» **Assigned task**
Which lines below fall between the one containing "altre applicazioni (vedi" and the one containing "noto specificato inizialmente."? Repeat them exactly, counting both of those lines, and add nothing else.
--- START ---
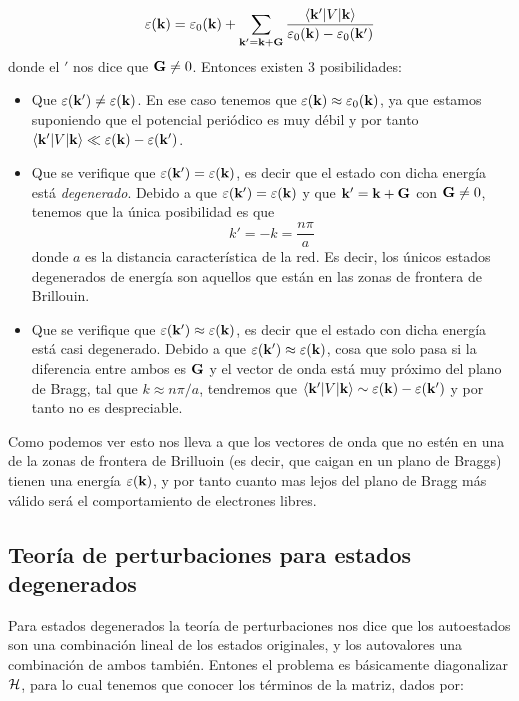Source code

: \begin{equation}
	\varepsilon(\mathbf{k})  =\varepsilon_0 (\mathbf{k}) + \sum_{\mathbf{k}'=\mathbf{k}+\mathbf{G}} \frac{\langle \mathbf{k}' |V|\mathbf{k} \rangle}{  \varepsilon_0 (\mathbf{k}) - \varepsilon_0 (\mathbf{k}')}
\end{equation}
donde el $'$ nos dice que $\mathbf{G} \neq 0$. Entonces existen 3 posibilidades:

\begin{itemize}
	\item Que $\varepsilon(\mathbf{k}')\neq \varepsilon(\mathbf{k})$. En ese caso tenemos que $\varepsilon(\mathbf{k}) \approx \varepsilon_0(\mathbf{k})$, ya que estamos suponiendo que el potencial periódico es muy débil y por  tanto $\langle \mathbf{k}' |V|\mathbf{k} \rangle \ll \varepsilon(\mathbf{k}) - \varepsilon(\mathbf{k}')$. 
	\item Que se verifique que $\varepsilon(\mathbf{k}')=\varepsilon(\mathbf{k})$, es decir que el estado con dicha energía está \textit{degenerado}. Debido a que $\varepsilon(\mathbf{k}')=\varepsilon(\mathbf{k})$ y que $\mathbf{k}'=\mathbf{k}+\mathbf{G}$ con $\mathbf{G}\neq 0$, tenemos que la única posibilidad es que 
	\begin{equation}
		k'=-k = \frac{n\pi}{a}
	\end{equation}
	donde $a$ es la distancia característica de la red.	Es decir, los únicos estados degenerados de energía son aquellos que están en las zonas de frontera de Brillouin.
	\item Que se verifique que $\varepsilon(\mathbf{k}')\approx\varepsilon(\mathbf{k})$, es decir que el estado con dicha energía está casi degenerado. Debido a que $\varepsilon(\mathbf{k}')\approx\varepsilon(\mathbf{k})$, cosa que solo pasa si la diferencia entre ambos es $\mathbf{G}$ y el vector de onda está muy próximo del plano de Bragg, tal que $k\approx n\pi/a$, tendremos que $\langle \mathbf{k}' |V|\mathbf{k} \rangle \sim \varepsilon(\mathbf{k}) - \varepsilon(\mathbf{k}')$ y por tanto no es despreciable.
	
\end{itemize}	

Como podemos ver esto nos lleva a que los vectores de onda que no estén en una de la zonas de frontera de Brilluoin (es decir, que caigan en un plano de Braggs) tienen una energía $\varepsilon(\mathbf{k})$, y por tanto cuanto mas lejos del plano de Bragg más válido será el comportamiento de electrones libres.

\subsection{Teoría de perturbaciones para estados degenerados}

Para estados degenerados la teoría de perturbaciones nos dice que los autoestados son una combinación lineal de los estados originales, y los autovalores una combinación de ambos también. Entones el problema es básicamente diagonalizar $\mathcal{H}$, para lo cual tenemos que conocer los términos de la matriz, dados por:

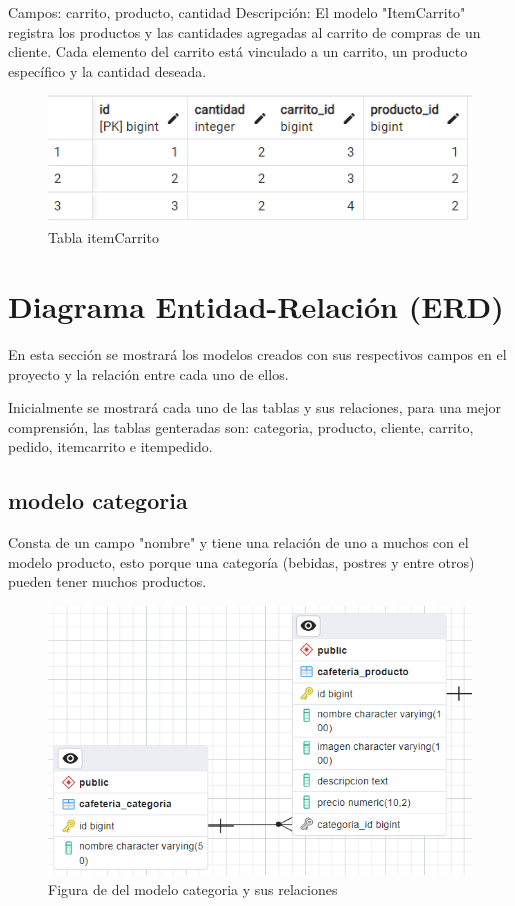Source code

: \documentclass{article}
\begin{document}
\begin{itemize}
	Campos: carrito, producto, cantidad
	Descripción: El modelo "ItemCarrito" registra los productos y las cantidades agregadas al carrito de compras de un cliente. Cada elemento del carrito está vinculado a un carrito, un producto específico y la cantidad deseada.
	\begin{figure}[h!]
		\centering
		\includegraphics[width=.75\linewidth]{img/titemcarrito}
		\caption{Tabla itemCarrito}
		\label{fig:titemcarrito}
	\end{figure}
	
	\end{itemize}
		
	\section{Diagrama Entidad-Relación (ERD)}
	En esta sección se mostrará los modelos creados con sus respectivos campos en el proyecto y la relación entre cada uno de ellos.
	
	Inicialmente se mostrará cada uno de las tablas y sus relaciones, para una mejor comprensión, las tablas genteradas son: categoria, producto, cliente, carrito, pedido, itemcarrito e itempedido.
	
	\subsection{modelo categoria}
	Consta de un campo "nombre" y tiene una relación de uno a muchos con el modelo producto, esto porque una categoría (bebidas, postres y entre otros) pueden tener muchos productos.
	\begin{figure}[h!]
		\centering
		\includegraphics[width=.7\linewidth]{img/modCategoria}
		\caption{Figura de del modelo categoria y sus relaciones}
		\label{fig:modcategoria}
	\end{figure}
	
\end{document}
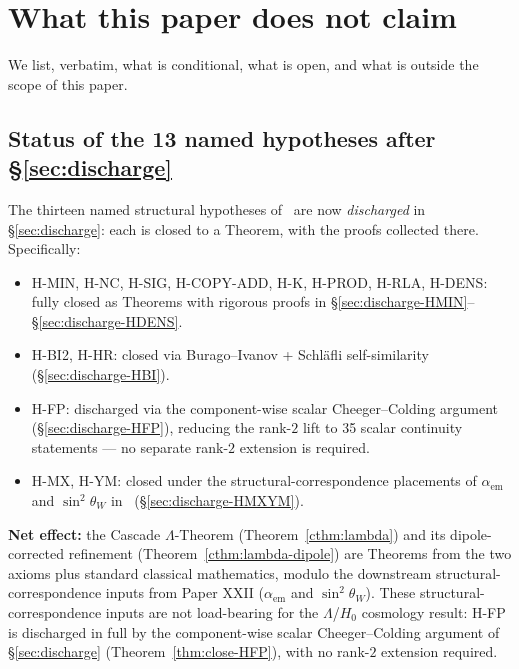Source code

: \documentclass[11pt]{article}
\theoremstyle{plain}
\theoremstyle{definition}
\theoremstyle{remark}
\begin{document}
\section{What this paper does not claim}\label{sec:scope}

We list, verbatim, what is conditional, what is open, and what is outside the scope of this paper.

\subsection{Status of the 13 named hypotheses after \S\ref{sec:discharge}}

The thirteen named structural hypotheses of~\citet{SmartXXXVI} are now \emph{discharged} in \S\ref{sec:discharge}: each is closed to a Theorem, with the proofs collected there. Specifically:
\begin{itemize}[leftmargin=2em]
\item H-MIN, H-NC, H-SIG, H-COPY-ADD, H-K, H-PROD, H-RLA, H-DENS: fully closed as Theorems with rigorous proofs in \S\ref{sec:discharge-HMIN}--\S\ref{sec:discharge-HDENS}.
\item H-BI2, H-HR: closed via Burago--Ivanov + Schl\"afli self-similarity (\S\ref{sec:discharge-HBI}).
\item H-FP: discharged via the component-wise scalar Cheeger--Colding argument (\S\ref{sec:discharge-HFP}), reducing the rank-$2$ lift to 35 scalar continuity statements --- no separate rank-$2$ extension is required.
\item H-MX, H-YM: closed under the structural-correspondence placements of $\alpha_\mathrm{em}$ and $\sin^2\theta_W$ in~\citet{SmartXXII} (\S\ref{sec:discharge-HMXYM}).
\end{itemize}

\textbf{Net effect:} the Cascade $\Lambda$-Theorem (Theorem~\ref{cthm:lambda}) and its dipole-corrected refinement (Theorem~\ref{cthm:lambda-dipole}) are Theorems from the two axioms plus standard classical mathematics, modulo the downstream structural-correspondence inputs from Paper XXII ($\alpha_\mathrm{em}$ and $\sin^2\theta_W$). These structural-correspondence inputs are not load-bearing for the $\Lambda$/$H_0$ cosmology result: H-FP is discharged in full by the component-wise scalar Cheeger--Colding argument of \S\ref{sec:discharge} (Theorem~\ref{thm:close-HFP}), with no rank-$2$ extension required.
\end{document}
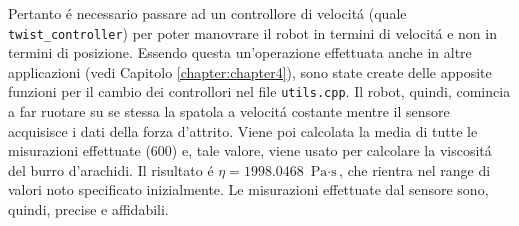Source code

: Pertanto \'{e} necessario passare ad un controllore di velocit\'{a} (quale \verb|twist_controller|) per poter manovrare il robot in 
termini di velocit\'{a} e non in termini di posizione. Essendo questa un'operazione effettuata anche in altre applicazioni (vedi  
Capitolo \ref{chapter:chapter4}), sono state create delle apposite funzioni per il cambio dei controllori nel file \verb|utils.cpp|. 
Il robot, quindi, comincia a far ruotare su se stessa la spatola a velocit\'{a} costante mentre il sensore acquisisce i dati della 
forza d'attrito. 
Viene poi calcolata la media di tutte le misurazioni effettuate (600) e, tale valore, viene usato per calcolare la viscosit\'{a} 
del burro d'arachidi. 
Il risultato \'{e} $\eta = 1998.0468$ $\text{Pa} \cdot \text{s}$, che rientra nel range di valori noto specificato inizialmente. 
Le misurazioni effettuate dal sensore sono, quindi, precise e affidabili.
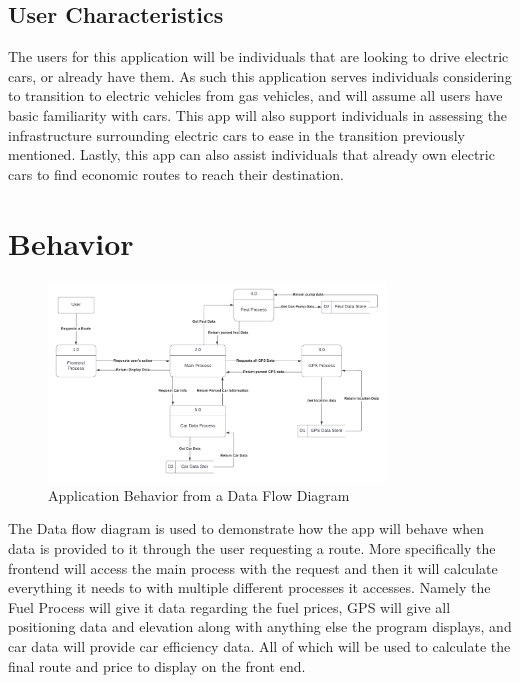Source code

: \documentclass[12pt]{article}
\begin{document}
\subsection{User Characteristics} \label{SecUserCharacteristics}

The users for this application will be individuals that are looking to drive electric 
cars, or already have them. As such this application serves individuals considering to 
transition to electric vehicles from gas vehicles, and will assume all users have basic 
familiarity with cars. This app will also support individuals in assessing the infrastructure 
surrounding electric cars to ease in the transition previously mentioned. Lastly, this app 
can also assist individuals that already own electric cars to find economic routes to reach 
their destination.

\newpage
\section{Behavior}

\begin{figure}[h!]
  \begin{center}
   \includegraphics[width=0.8\textwidth]{DataFlowDiagram.png}
  \caption{Application Behavior from a Data Flow Diagram}
  \label{Fig_DataFlow} 
  \end{center}
\end{figure}

The Data flow diagram is used to demonstrate how the app will behave when data is provided to it through the user requesting a route. More specifically the frontend will access the main process with the request and then it will calculate everything it needs to with multiple different processes it accesses. Namely the Fuel Process will give it data regarding the fuel prices, GPS will give all positioning data and elevation along with anything else the program displays, and car data will provide car efficiency data. All of which will be used to calculate the final route and price to display on the front end. 
\end{document}
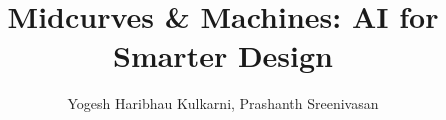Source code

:\documentclass[xcolor=dvipsnames,compress,t,pdf,9pt]{beamer}
\title[\insertframenumber /\inserttotalframenumber]{Midcurves \& Machines: AI for Smarter Design}
\author[YHK]{Yogesh Haribhau Kulkarni, Prashanth Sreenivasan}
\begin{document}
	\begin{frame}
	\titlepage
	\end{frame}
	
	

	
\end{document}
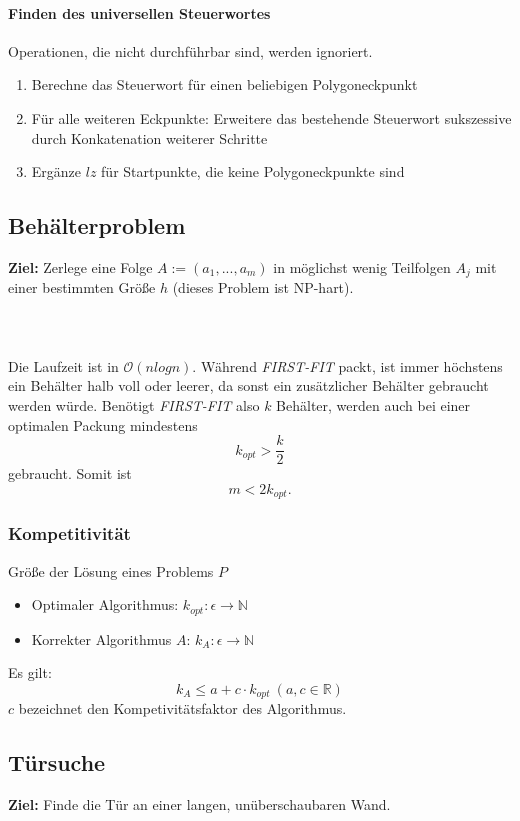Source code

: \paragraph{Finden des universellen Steuerwortes}
Operationen, die nicht durchführbar sind, werden ignoriert.
\begin{enumerate}
	\item Berechne das Steuerwort für einen beliebigen Polygoneckpunkt
	\item Für alle weiteren Eckpunkte: Erweitere das bestehende Steuerwort sukszessive durch Konkatenation weiterer Schritte
	\item Ergänze \(lz\) für Startpunkte, die keine Polygoneckpunkte sind
\end{enumerate}


\subsection{Behälterproblem}
\textbf{Ziel:} Zerlege eine Folge \(A := (a_1,...,a_m)\) in möglichst wenig Teilfolgen \(A_j\) mit einer bestimmten Größe \(h\) (dieses Problem ist NP-hart).
\text{}\\\\

\text{}\\\\
Die Laufzeit ist in \(\mathcal{O}(nlogn)\). Während \textit{FIRST-FIT} packt, ist immer höchstens ein Behälter halb voll oder leerer, da sonst ein zusätzlicher Behälter gebraucht werden würde. Benötigt \textit{FIRST-FIT} also \(k\) Behälter, werden auch bei einer optimalen Packung mindestens
\[k_{opt} > \frac{k}{2}\]
gebraucht. Somit ist
\[m < 2k_{opt}.\]

\subsubsection{Kompetitivität}
Größe der Lösung eines Problems \(P\)
\begin{itemize}
	\item Optimaler Algorithmus: \(k_{opt}: \epsilon \rightarrow \mathbb{N}\)
	\item Korrekter Algorithmus \(A\): \(k_A: \epsilon \rightarrow \mathbb{N}\)
\end{itemize}
Es gilt:
\[k_A \leq a+c\cdot k_{opt}~(a,c \in \mathbb{R})\]
\(c\) bezeichnet den Kompetivitätsfaktor des Algorithmus.


\subsection{Türsuche}
\textbf{Ziel:} Finde die Tür an einer langen, unüberschaubaren Wand.
\text{}\\



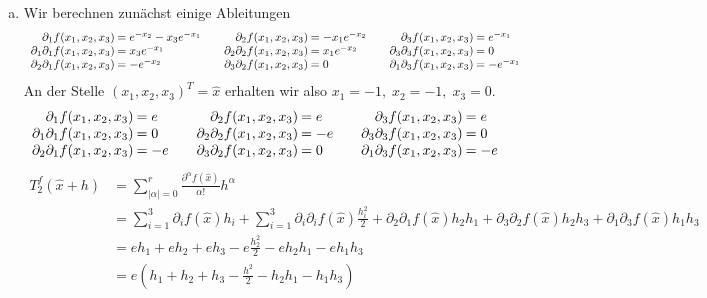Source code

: \documentclass{article}
\theoremstyle{definition}
\begin{document}
\begin{enumerate}[(a)]
	\item Wir berechnen zunächst einige Ableitungen
	\[
		\begin{array}{rlcrlcrl}
			\partial_1f(x_1,x_2,x_3)\mkern-14mu&= e^{-x_2} -x_3e^{-x_1}&&
			\partial_2f(x_1,x_2,x_3)\mkern-14mu&= -x_1e^{-x_2}&&
			\partial_3f(x_1,x_2,x_3)\mkern-14mu&= e^{-x_1}\\
			\partial_1\partial_1f(x_1,x_2,x_3)\mkern-14mu&= x_3e^{-x_1}&&
			\partial_2\partial_2f(x_1,x_2,x_3)\mkern-14mu&= x_1e^{-x_2}&&
			\partial_3\partial_3f(x_1,x_2,x_3)\mkern-14mu&= 0\\
			\partial_2\partial_1f(x_1,x_2,x_3)\mkern-14mu&= -e^{-x_2}&&
			\partial_3\partial_2f(x_1,x_2,x_3)\mkern-14mu&= 0&&
			\partial_1\partial_3f(x_1,x_2,x_3)\mkern-14mu&= -e^{-x_1}
		\end{array}	
	\]
	An der Stelle $(x_1,x_2,x_3)^T = \hat x$ erhalten wir also $x_1 = -1,\;x_2=-1,\;x_3=0$.
	\[
		\begin{array}{rlcrlcrl}
			\partial_1f(x_1,x_2,x_3)\mkern-14mu&= e&&
			\partial_2f(x_1,x_2,x_3)\mkern-14mu&= e&&
			\partial_3f(x_1,x_2,x_3)\mkern-14mu&= e\\
			\partial_1\partial_1f(x_1,x_2,x_3)\mkern-14mu&= 0&&
			\partial_2\partial_2f(x_1,x_2,x_3)\mkern-14mu&= -e&&
			\partial_3\partial_3f(x_1,x_2,x_3)\mkern-14mu&= 0\\
			\partial_2\partial_1f(x_1,x_2,x_3)\mkern-14mu&= -e&&
			\partial_3\partial_2f(x_1,x_2,x_3)\mkern-14mu&= 0&&
			\partial_1\partial_3f(x_1,x_2,x_3)\mkern-14mu&= -e
		\end{array}	
	\]
	\begin{align*}
		T_2^f(\hat x + h) &= \sum_{|\alpha| = 0}^{r}\frac{\partial^{\alpha}f(\hat x)}{\alpha!}h^{\alpha}\\
		&= \sum_{i = 1}^{3} \partial_if(\hat x)h_i + \sum_{i = 1}^{3} \partial_i\partial_i f(\hat x) \frac{h_i^2}{2}  + \partial_2\partial_1f(\hat x) h_2h_1 +\partial_3\partial_2f(\hat x) h_2h_3 + \partial_1\partial_3f(\hat x) h_1h_3\\
		&= eh_1 + eh_2 + eh_3 -e\frac{h_2^2}{2} -eh_2h_1 -eh_1h_3\\
		&= e\left(h_1 + h_2 + h_3 - \frac{h^2}{2} - h_2h_1 - h_1h_3\right)
	\end{align*}
\end{enumerate}
\end{document}
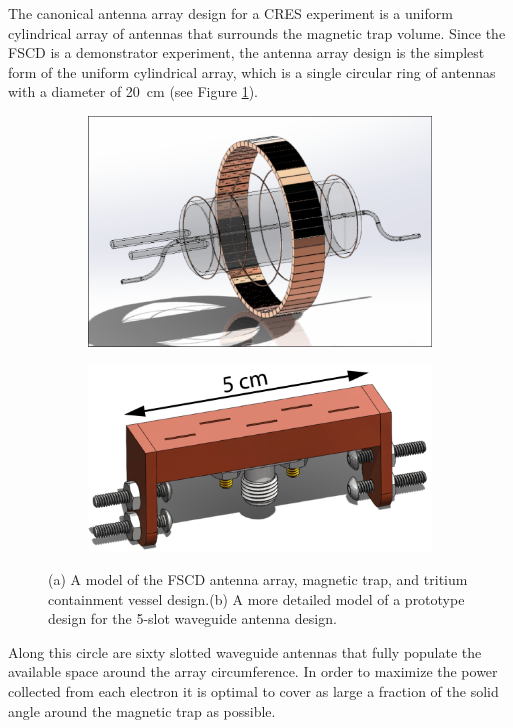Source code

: The canonical antenna array design for a CRES experiment is a uniform cylindrical array of antennas that surrounds the magnetic trap volume. Since the FSCD is a demonstrator experiment, the antenna array design is the simplest form of the uniform cylindrical array, which is a single circular ring of antennas with a diameter of 20~cm (see Figure \ref{fig:chap3-fscd-render}).
\begin{figure}[htbp]
    \centering
    \begin{subfigure}{0.5\textwidth}
        \includegraphics*[width=\textwidth]{figs/Chapter-3/230614_fscd_render.png}
        \caption{}
    \end{subfigure}
    \hfill
    \begin{subfigure}{0.4\textwidth}
        \includegraphics*[width=\textwidth]{figs/Chapter-3/230614_5slot_model.png}
        \caption{}
    \end{subfigure}
    \caption{\label{fig:chap3-fscd-render} (a) A model of the FSCD antenna array, magnetic trap, and tritium containment vessel design.(b) A more detailed model of a prototype design for the 5-slot waveguide antenna design.}
\end{figure}
Along this circle are sixty slotted waveguide antennas that fully populate the available space around the array circumference. In order to maximize the power collected from each electron it is optimal to cover as large a fraction of the solid angle around the magnetic trap as possible.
--- END ---
» **Response to this exercise**
termini di velocit\'{a} e non in termini di posizione. Essendo questa un'operazione effettuata anche in altre applicazioni (vedi  
Capitolo \ref{chapter:chapter4}), sono state create delle apposite funzioni per il cambio dei controllori nel file \verb|utils.cpp|. 
Il robot, quindi, comincia a far ruotare su se stessa la spatola a velocit\'{a} costante mentre il sensore acquisisce i dati della 
forza d'attrito. 
Viene poi calcolata la media di tutte le misurazioni effettuate (600) e, tale valore, viene usato per calcolare la viscosit\'{a} 
del burro d'arachidi. 
Il risultato \'{e} $\eta = 1998.0468$ $\text{Pa} \cdot \text{s}$, che rientra nel range di valori noto specificato inizialmente. 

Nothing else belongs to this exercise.